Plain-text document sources

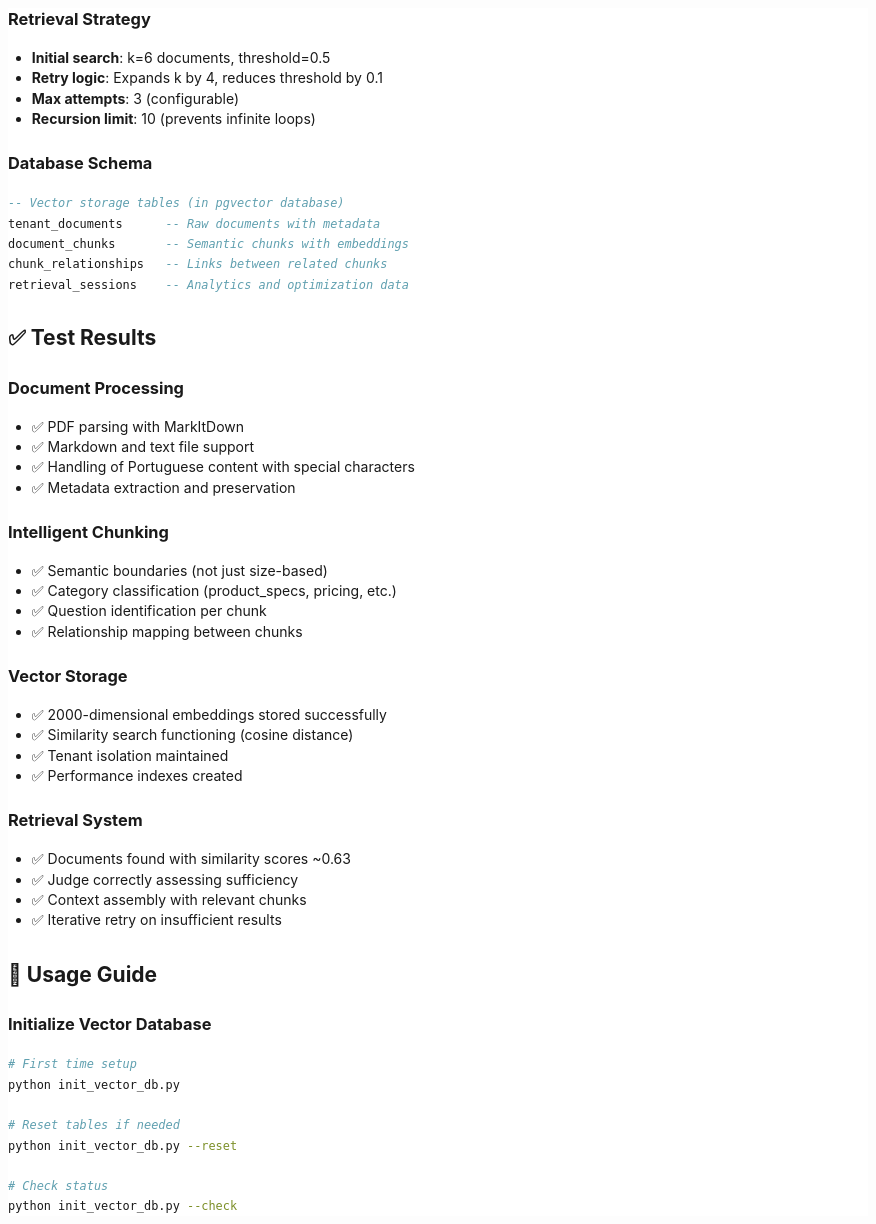 ### Retrieval Strategy
- **Initial search**: k=6 documents, threshold=0.5
- **Retry logic**: Expands k by 4, reduces threshold by 0.1
- **Max attempts**: 3 (configurable)
- **Recursion limit**: 10 (prevents infinite loops)

### Database Schema
```sql
-- Vector storage tables (in pgvector database)
tenant_documents      -- Raw documents with metadata
document_chunks       -- Semantic chunks with embeddings
chunk_relationships   -- Links between related chunks
retrieval_sessions    -- Analytics and optimization data
```

## ✅ Test Results

### Document Processing
- ✅ PDF parsing with MarkItDown
- ✅ Markdown and text file support
- ✅ Handling of Portuguese content with special characters
- ✅ Metadata extraction and preservation

### Intelligent Chunking
- ✅ Semantic boundaries (not just size-based)
- ✅ Category classification (product_specs, pricing, etc.)
- ✅ Question identification per chunk
- ✅ Relationship mapping between chunks

### Vector Storage
- ✅ 2000-dimensional embeddings stored successfully
- ✅ Similarity search functioning (cosine distance)
- ✅ Tenant isolation maintained
- ✅ Performance indexes created

### Retrieval System
- ✅ Documents found with similarity scores ~0.63
- ✅ Judge correctly assessing sufficiency
- ✅ Context assembly with relevant chunks
- ✅ Iterative retry on insufficient results

## 🚀 Usage Guide

### Initialize Vector Database
```bash
# First time setup
python init_vector_db.py

# Reset tables if needed
python init_vector_db.py --reset

# Check status
python init_vector_db.py --check
```
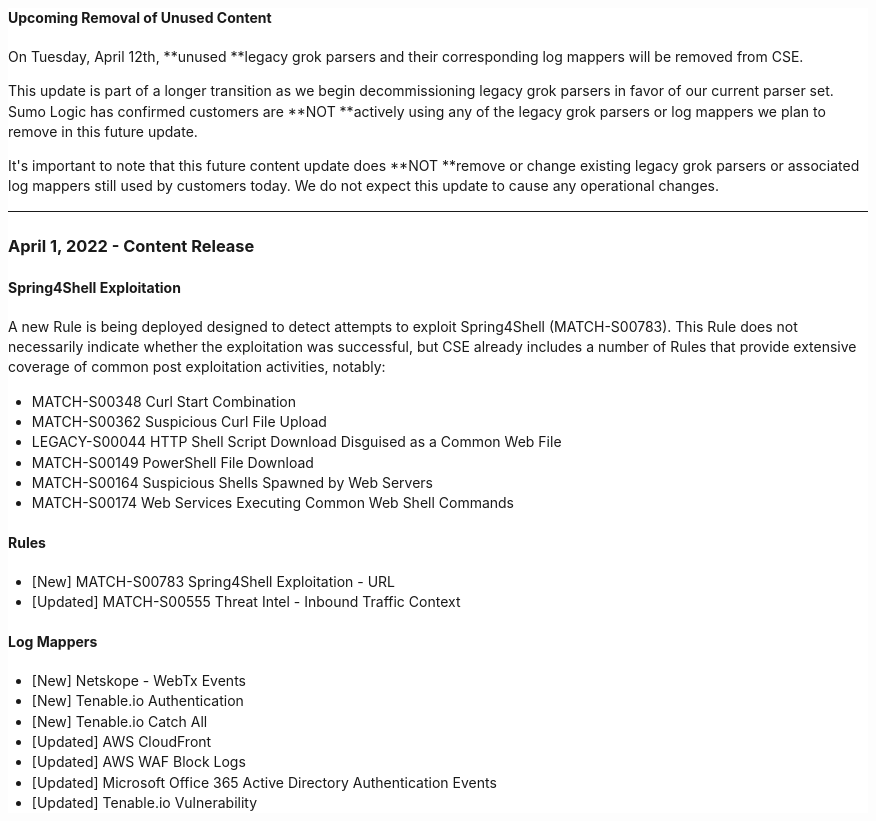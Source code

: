 #### Upcoming Removal of Unused Content

On Tuesday, April 12th, **unused **legacy grok parsers and their corresponding log mappers will be removed from CSE.

This update is part of a longer transition as we begin decommissioning legacy grok parsers in favor of our current parser set. Sumo Logic has confirmed customers are **NOT **actively using any of the legacy grok parsers or log mappers we plan to remove in this future update.

It's important to note that this future content update does **NOT **remove or change existing legacy grok parsers or associated log mappers still used by customers today. We do not expect this update to cause any operational changes.

---
### April 1, 2022 - Content Release

#### Spring4Shell Exploitation

A new Rule is being deployed designed to detect attempts to exploit Spring4Shell (MATCH-S00783). This Rule does not necessarily indicate whether the exploitation was successful, but CSE already includes a number of Rules that provide extensive coverage of common post exploitation activities, notably:

* MATCH-S00348 Curl Start Combination
* MATCH-S00362 Suspicious Curl File Upload
* LEGACY-S00044 HTTP Shell Script Download Disguised as a Common Web File
* MATCH-S00149 PowerShell File Download
* MATCH-S00164 Suspicious Shells Spawned by Web Servers
* MATCH-S00174 Web Services Executing Common Web Shell Commands

#### Rules

* [New] MATCH-S00783 Spring4Shell Exploitation - URL
* [Updated] MATCH-S00555 Threat Intel - Inbound Traffic Context

#### Log Mappers

* [New] Netskope - WebTx Events
* [New] Tenable.io Authentication
* [New] Tenable.io Catch All
* [Updated] AWS CloudFront
* [Updated] AWS WAF Block Logs
* [Updated] Microsoft Office 365 Active Directory Authentication Events
* [Updated] Tenable.io Vulnerability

__What needs to be done__
Taking the line with "- WebTx Events" as the start and the last line of the data above as the end, write out those two lines and every line between them exactly, and only those.

__Solution for this exercise__
* [New] Netskope - WebTx Events
* [New] Tenable.io Authentication
* [New] Tenable.io Catch All
* [Updated] AWS CloudFront
* [Updated] AWS WAF Block Logs
* [Updated] Microsoft Office 365 Active Directory Authentication Events
* [Updated] Tenable.io Vulnerability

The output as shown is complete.